# PROBLEM DETAILS
Return a copy of every line in the records that includes the word "begin".

# SUPPLIED MATERIAL

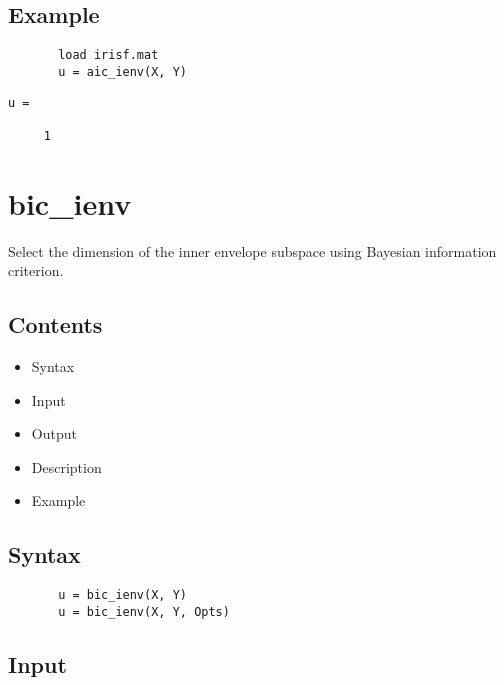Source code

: \documentclass[a4paper,11pt,openany]{memoir}
\begin{document}
\subsection*{Example}


\begin{verbatim}       load irisf.mat
       u = aic_ienv(X, Y)\end{verbatim}
    
        \color{lightgray}\ttfamily \begin{verbatim}
u =

     1

\end{verbatim} \rmfamily
\color{black}

\newpage

\rmfamily
\color{black}\section{bic\_ienv}

\begin{par}
Select the dimension of the inner envelope subspace using Bayesian information criterion.
\end{par} \vspace{1em}

\subsection*{Contents}

\begin{itemize}
\setlength{\itemsep}{-1ex}
   \item Syntax
   \item Input
   \item Output
   \item Description
   \item Example
\end{itemize}


\subsection*{Syntax}


\begin{verbatim}       u = bic_ienv(X, Y)
       u = bic_ienv(X, Y, Opts)\end{verbatim}
    

\subsection*{Input}
\end{document}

# THE ANSWER
\begin{document}
\begin{verbatim}       load irisf.mat
        \color{lightgray}\ttfamily \begin{verbatim}
\begin{par}
\begin{itemize}
\begin{verbatim}       u = bic_ienv(X, Y)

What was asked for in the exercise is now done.